Теперь я каждый день заходил к дяде. Он показывал мне книги и учил отличать дорогие издания от обычных; постепенно мне стали нравиться хорошая бумага, украшенные орнаментом переплеты, детали их оформления. Через полчаса дядя, как правило, доставал из кармана заметки собственного сочинения и зачитывал мне фрагменты. Чаще всего это были длинные, странные размышления о том, что он называл религиозным безумием, и переводы французских стихов, где речь шла о земном отчаянии и безучастности неба. Я молча слушал резкие, богохульные насмешки, вызывавшие во мне оторопь, ибо я был человеком верующим, однако дядя, казалось, не замечал, что все это мне не нравится, и с гордым видом продолжал чтение. Порой он останавливался, желая пояснить, что это лишь разрозненные фрагменты серьезного сочинения, которое он собирается со временем довершить. Я словно бы видел, как тетушка по всей комнате собирает клочки бумаги, исписанные кощунственными словами, и ранним утром бросает все это в огонь, пока дядя еще не вышел из спальни.

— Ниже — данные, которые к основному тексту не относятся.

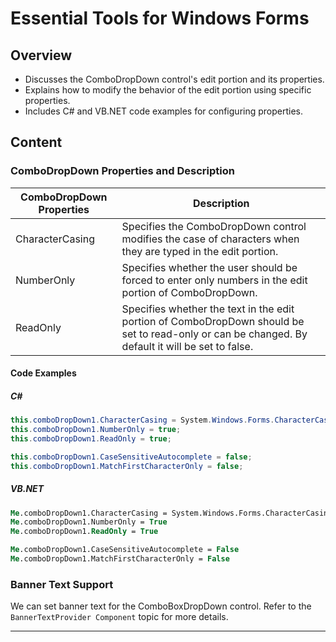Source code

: <!--
source: image
domain: syncfusion-sdk
task: pdf-ocr-to-markdown
language: en (keep original; do not translate)
source_filename: page_550.jpeg
document_name: tools
page_number: 550
page_id: tools#page_550
product: Syncfusion Winforms
version: 11.4.0.26
timestamp: 2025-08-09T10:20:15Z
fidelity: lossless
-->

# Essential Tools for Windows Forms

## Overview
- Discusses the ComboDropDown control's edit portion and its properties.
- Explains how to modify the behavior of the edit portion using specific properties.
- Includes C# and VB.NET code examples for configuring properties.

## Content

### ComboDropDown Properties and Description

| ComboDropDown Properties      | Description                                                                                       |
|------------------------------|---------------------------------------------------------------------------------------------------|
| CharacterCasing              | Specifies the ComboDropDown control modifies the case of characters when they are typed in the edit portion. |
| NumberOnly                   | Specifies whether the user should be forced to enter only numbers in the edit portion of ComboDropDown. |
| ReadOnly                     | Specifies whether the text in the edit portion of ComboDropDown should be set to read-only or can be changed. By default it will be set to false. |

#### Code Examples

##### C#

```csharp
this.comboDropDown1.CharacterCasing = System.Windows.Forms.CharacterCasing.Upper;
this.comboDropDown1.NumberOnly = true;
this.comboDropDown1.ReadOnly = true;

this.comboDropDown1.CaseSensitiveAutocomplete = false;
this.comboDropDown1.MatchFirstCharacterOnly = false;
```

##### VB.NET

```vb
Me.comboDropDown1.CharacterCasing = System.Windows.Forms.CharacterCasing.Upper
Me.comboDropDown1.NumberOnly = True
Me.comboDropDown1.ReadOnly = True

Me.comboDropDown1.CaseSensitiveAutocomplete = False
Me.comboDropDown1.MatchFirstCharacterOnly = False
```

### Banner Text Support

We can set banner text for the ComboBoxDropDown control. Refer to the `BannerTextProvider Component` topic for more details.

---

<!-- tags: [product, winforms, combodropdown, editportion, banner text] keywords: [essentials, windows forms, properties, character casing, number only, read only, case sensitive autocomplete, match first character only, banner text support] -->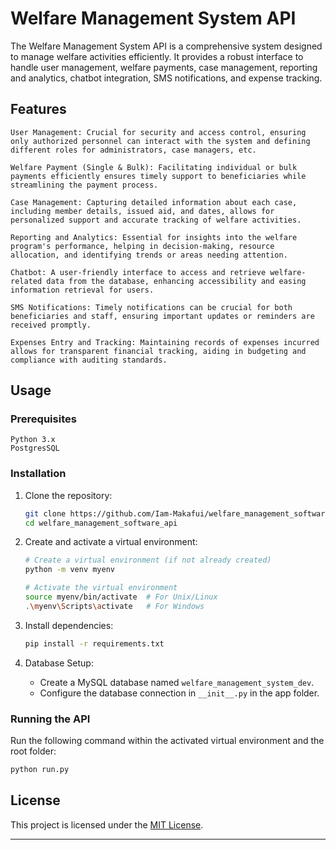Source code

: # Welfare Management System API

The Welfare Management System API is a comprehensive system designed to manage welfare activities efficiently. It provides a robust interface to handle user management, welfare payments, case management, reporting and analytics, chatbot integration, SMS notifications, and expense tracking.

## Features

    User Management: Crucial for security and access control, ensuring only authorized personnel can interact with the system and defining different roles for administrators, case managers, etc.

    Welfare Payment (Single & Bulk): Facilitating individual or bulk payments efficiently ensures timely support to beneficiaries while streamlining the payment process.

    Case Management: Capturing detailed information about each case, including member details, issued aid, and dates, allows for personalized support and accurate tracking of welfare activities.

    Reporting and Analytics: Essential for insights into the welfare program's performance, helping in decision-making, resource allocation, and identifying trends or areas needing attention.

    Chatbot: A user-friendly interface to access and retrieve welfare-related data from the database, enhancing accessibility and easing information retrieval for users.

    SMS Notifications: Timely notifications can be crucial for both beneficiaries and staff, ensuring important updates or reminders are received promptly.

    Expenses Entry and Tracking: Maintaining records of expenses incurred allows for transparent financial tracking, aiding in budgeting and compliance with auditing standards.

## Usage

### Prerequisites

    Python 3.x
    PostgresSQL
    
### Installation

1. Clone the repository:
    ```bash
    git clone https://github.com/Iam-Makafui/welfare_management_software_api.git
    cd welfare_management_software_api
    ```

2. Create and activate a virtual environment:
    ```bash
    # Create a virtual environment (if not already created)
    python -m venv myenv

    # Activate the virtual environment
    source myenv/bin/activate  # For Unix/Linux
    .\myenv\Scripts\activate   # For Windows
    ```

3. Install dependencies:
    ```bash
    pip install -r requirements.txt
    ```

4. Database Setup:
    - Create a MySQL database named `welfare_management_system_dev`.
    - Configure the database connection in `__init__.py` in the app folder.

### Running the API

Run the following command within the activated virtual environment and the root folder:
```bash
python run.py
```

## License

This project is licensed under the [MIT License](LICENSE).

---
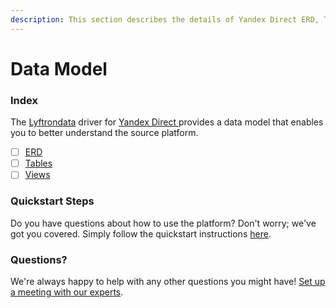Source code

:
 ```yaml
---
description: This section describes the details of Yandex Direct ERD, Tables, and Views.
---
```


# Data Model

### Index

The  [Lyftrondata](https://www.lyftrondata.com/) driver for [Yandex Direct](https://www.lyftrondata.com/integration/yandex-direct/)[ ](https://www.lyftrondata.com/integration/yandex-direct/)provides a data model that enables you to better understand the source platform.

* [ ] [ERD](../../../marketing-analytics/yandex-direct/data-model/erd.md)
* [ ] [Tables](../../../marketing-analytics/yandex-direct/data-model/tables.md)
* [ ] [Views](../../../marketing-analytics/yandex-direct/data-model/views.md)

### Quickstart Steps

Do you have questions about how to use the platform? Don't worry; we've got you covered. Simply follow the quickstart instructions [here](../../../../quickstart-steps.md).

### Questions? <a href="#questions" id="questions"></a>

We're always happy to help with any other questions you might have! [Set up a meeting with our experts](https://www.lyftrondata.com/book-a-meeting/).

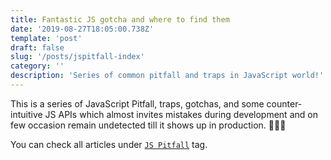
 ```yaml
---
title: Fantastic JS gotcha and where to find them
date: '2019-08-27T18:05:00.738Z'
template: 'post'
draft: false
slug: '/posts/jspitfall-index'
category: ''
description: 'Series of common pitfall and traps in JavaScript world!'
---
```


This is a series of JavaScript Pitfall, traps, gotchas, and some counter-intuitive JS APIs which almost invites mistakes during development and on few occasion remain undetected till it shows up in production. 🤷🏻‍♂️

You can check all articles under [`JS Pitfall`](/category/js-pitfall/) tag.

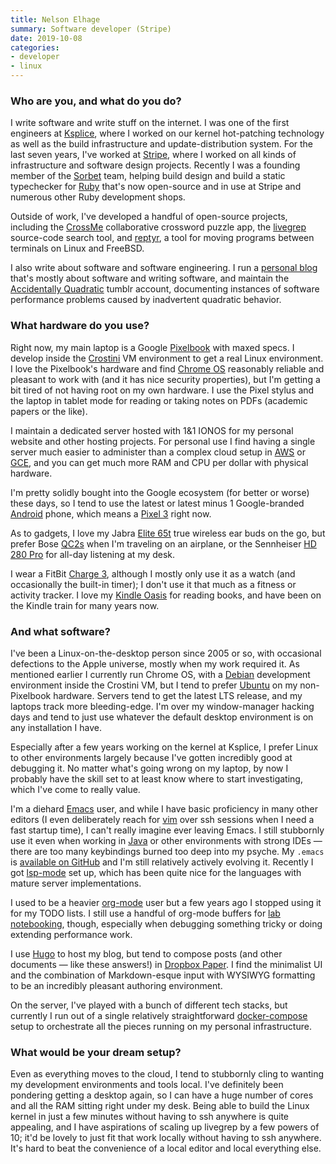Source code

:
 ```yaml
---
title: Nelson Elhage
summary: Software developer (Stripe) 
date: 2019-10-08
categories:
- developer
- linux
---
```


### Who are you, and what do you do?

I write software and write stuff on the internet. I was one of the first engineers at [Ksplice][], where I worked on our kernel hot-patching technology as well as the build infrastructure and update-distribution system. For the last seven years, I've worked at [Stripe][], where I worked on all kinds of infrastructure and software design projects. Recently I was a founding member of the [Sorbet][] team, helping build design and build a static typechecker for [Ruby][] that's now open-source and in use at Stripe and numerous other Ruby development shops.

Outside of work, I've developed a handful of open-source projects, including the [CrossMe][] collaborative crossword puzzle app, the [livegrep][] source-code search tool, and [reptyr][], a tool for moving programs between terminals on Linux and FreeBSD.

I also write about software and software engineering. I run a [personal blog](https://blog.nelhage.com/ "Nelson's weblog.") that's mostly about software and writing software, and maintain the [Accidentally Quadratic](https://accidentallyquadratic.tumblr.com/ "Nelson's software quadratic behaviour Tumblr account.") tumblr account, documenting instances of software performance problems caused by inadvertent quadratic behavior.

### What hardware do you use?

Right now, my main laptop is a Google [Pixelbook][] with maxed specs. I develop inside the [Crostini][] VM environment to get a real Linux environment. I love the Pixelbook's hardware and find [Chrome OS][chrome-os] reasonably reliable and pleasant to work with (and it has nice security properties), but I'm getting a bit tired of not having root on my own hardware. I use the Pixel stylus and the laptop in tablet mode for reading or taking notes on PDFs (academic papers or the like).

I maintain a dedicated server hosted with 1&1 IONOS for my personal website and other hosting projects. For personal use I find having a single server much easier to administer than a complex cloud setup in [AWS][] or [GCE][google-compute-engine], and you can get much more RAM and CPU per dollar with physical hardware.

I'm pretty solidly bought into the Google ecosystem (for better or worse) these days, so I tend to use the latest or latest minus 1 Google-branded [Android][] phone, which means a [Pixel 3][pixel-3] right now.

As to gadgets, I love my Jabra [Elite 65t][elite-65t] true wireless ear buds on the go, but prefer Bose [QC2s][quietcomfort-2] when I'm traveling on an airplane, or the Sennheiser [HD 280 Pro][hd-280-pro] for all-day listening at my desk.

I wear a FitBit [Charge 3][charge-3], although I mostly only use it as a watch (and occasionally the built-in timer); I don't use it that much as a fitness or activity tracker. I love my [Kindle Oasis][kindle-oasis] for reading books, and have been on the Kindle train for many years now.

### And what software?

I've been a Linux-on-the-desktop person since 2005 or so, with occasional defections to the Apple universe, mostly when my work required it. As mentioned earlier I currently run Chrome OS, with a [Debian][] development environment inside the Crostini VM, but I tend to prefer [Ubuntu][] on my non-Pixelbook hardware. Servers tend to get the latest LTS release, and my laptops track more bleeding-edge. I'm over my window-manager hacking days and tend to just use whatever the default desktop environment is on any installation I have.

Especially after a few years working on the kernel at Ksplice, I prefer Linux to other environments largely because I've gotten incredibly good at debugging it. No matter what's going wrong on my laptop, by now I probably have the skill set to at least know where to start investigating, which I've come to really value.

I'm a diehard [Emacs][] user, and while I have basic proficiency in many other editors (I even deliberately reach for [vim][] over ssh sessions when I need a fast startup time), I can't really imagine ever leaving Emacs. I still stubbornly use it even when working in [Java][] or other environments with strong IDEs — there are too many keybindings burned too deep into my psyche. My `.emacs` is [available on GitHub](https://github.com/nelhage/elisp "Nelson's Emacs configuration on GitHub.") and I'm still relatively actively evolving it. Recently I got [lsp-mode][] set up, which has been quite nice for the languages with mature server implementations.

I used to be a heavier [org-mode][] user but a few years ago I stopped using it for my TODO lists. I still use a handful of org-mode buffers for [lab notebooking](https://blog.nelhage.com/2010/05/software-and-lab-notebooks/ "Nelson's post about lab notebooking."), though, especially when debugging something tricky or doing extending performance work.

I use [Hugo][] to host my blog, but tend to compose posts (and other documents — like these answers!) in [Dropbox Paper][dropbox-paper]. I find the minimalist UI and the combination of Markdown-esque input with WYSIWYG formatting to be an incredibly pleasant authoring environment.

On the server, I've played with a bunch of different tech stacks, but currently I run out of a single relatively straightforward [docker-compose][] setup to orchestrate all the pieces running on my personal infrastructure.

### What would be your dream setup?

Even as everything moves to the cloud, I tend to stubbornly cling to wanting my development environments and tools local. I've definitely been pondering getting a desktop again, so I can have a huge number of cores and all the RAM sitting right under my desk. Being able to build the Linux kernel in just a few minutes without having to ssh anywhere is quite appealing, and I have aspirations of scaling up livegrep by a few powers of 10; it'd be lovely to just fit that work locally without having to ssh anywhere. It's hard to beat the convenience of a local editor and local everything else.

[android]: https://developers.google.com/android/?csw=1 "A mobile phone platform."
[aws]: https://aws.amazon.com/ "Amazon's web service platforms."
[charge-3]: https://www.fitbit.com/charge3 "A fitness tracker."
[chrome-os]: https://en.wikipedia.org/wiki/Chrome_OS "A Linux distribution for running web applications."
[crossme]: https://crossme.app/ "An online collaborative crossword solver."
[crostini]: https://chromium.googlesource.com/chromiumos/docs/+/master/containers_and_vms.md#Crostini "A VM environment for Chrome OS."
[debian]: https://www.debian.org/ "A Linux distribution."
[docker-compose]: https://docs.docker.com/compose/ "A tool for controlling multiple Docker containers."
[dropbox-paper]: https://www.dropbox.com/paper "A document collaboration service."
[elite-65t]: https://www.jabra.com.au/bluetooth-headsets/jabra-elite-65t#/#100-99000000-40 "In-ear wireless headphones."
[emacs]: http://www.gnu.org/software/emacs/ "A free open-source text editor."
[google-compute-engine]: https://cloud.google.com/compute/ "A virtual machine hosting service."
[hd-280-pro]: https://www.amazon.com/Sennheiser-HD-280-Pro-Headphones/dp/B000065BPB "Closed stereo headphones."
[hugo]: https://gohugo.io/ "A static site generator."
[java]: http://web.archive.org/web/20221226094350/https://www.java.com/en/ "A cross-platform compiled programming language."
[kindle-oasis]: https://www.amazon.com/Amazon-Kindle-Oasis-eReader-with-Leather-Charging-Cover/dp/B00REQKWGA "An ebook reader."
[ksplice]: https://ksplice.oracle.com/ "Software to update Oracle Linux without rebooting."
[livegrep]: http://web.archive.org/web/20221213070955/https://livegrep.com/search/linux "A tool for searching source code."
[lsp-mode]: https://github.com/emacs-lsp/lsp-mode "A Language Server Protocol mode for Emacs."
[org-mode]: https://orgmode.org/ "An Emacs mode for notes and to-do items."
[pixel-3]: https://en.wikipedia.org/wiki/Pixel_3 "A 5.5 inch Android phone."
[pixelbook]: https://store.google.com/us/product/google_pixelbook "A 12.3 inch Chromebook."
[quietcomfort-2]: https://www.amazon.com/Bose-QuietComfort-Acoustic-Canceling-Headphones/dp/B000AP05BO "Noise-cancelling headphones."
[reptyr]: https://github.com/nelhage/reptyr "A tool for attaching a running program to a different terminal."
[ruby]: https://www.ruby-lang.org/en/ "An interpreted scripting language."
[sorbet]: https://sorbet.org/ "A type-checking framework for Ruby."
[stripe]: https://stripe.com/ "A payment service."
[ubuntu]: https://www.ubuntu.com/ "A Unix distribution."
[vim]: https://www.vim.org/ "A command-line text editor."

Капитан с нами за стол уже не садился. Я узнал, что он посещает ресторан, который держала семья католиков и где подавали вино, разбавленное водой. Он больше не будил меня по утрам, и постепенно мне удалось почти забыть о его присутствии в доме.

Прошел месяц с кончины тетушки, когда я вдруг получил записку с посыльным. В ней содержалось всего две строчки, написанных незнакомым мне почерком: «Я счастливо жил в доме дочери. Теперь мне лучше уйти, нежели оставаться в доме твоего дяди. Передай ему это».

Дяде я ничего не сказал, казалось, он и не вспоминает о капитане. Он ни разу не удивился, что того нигде нет. Записку я положил в одну из книг.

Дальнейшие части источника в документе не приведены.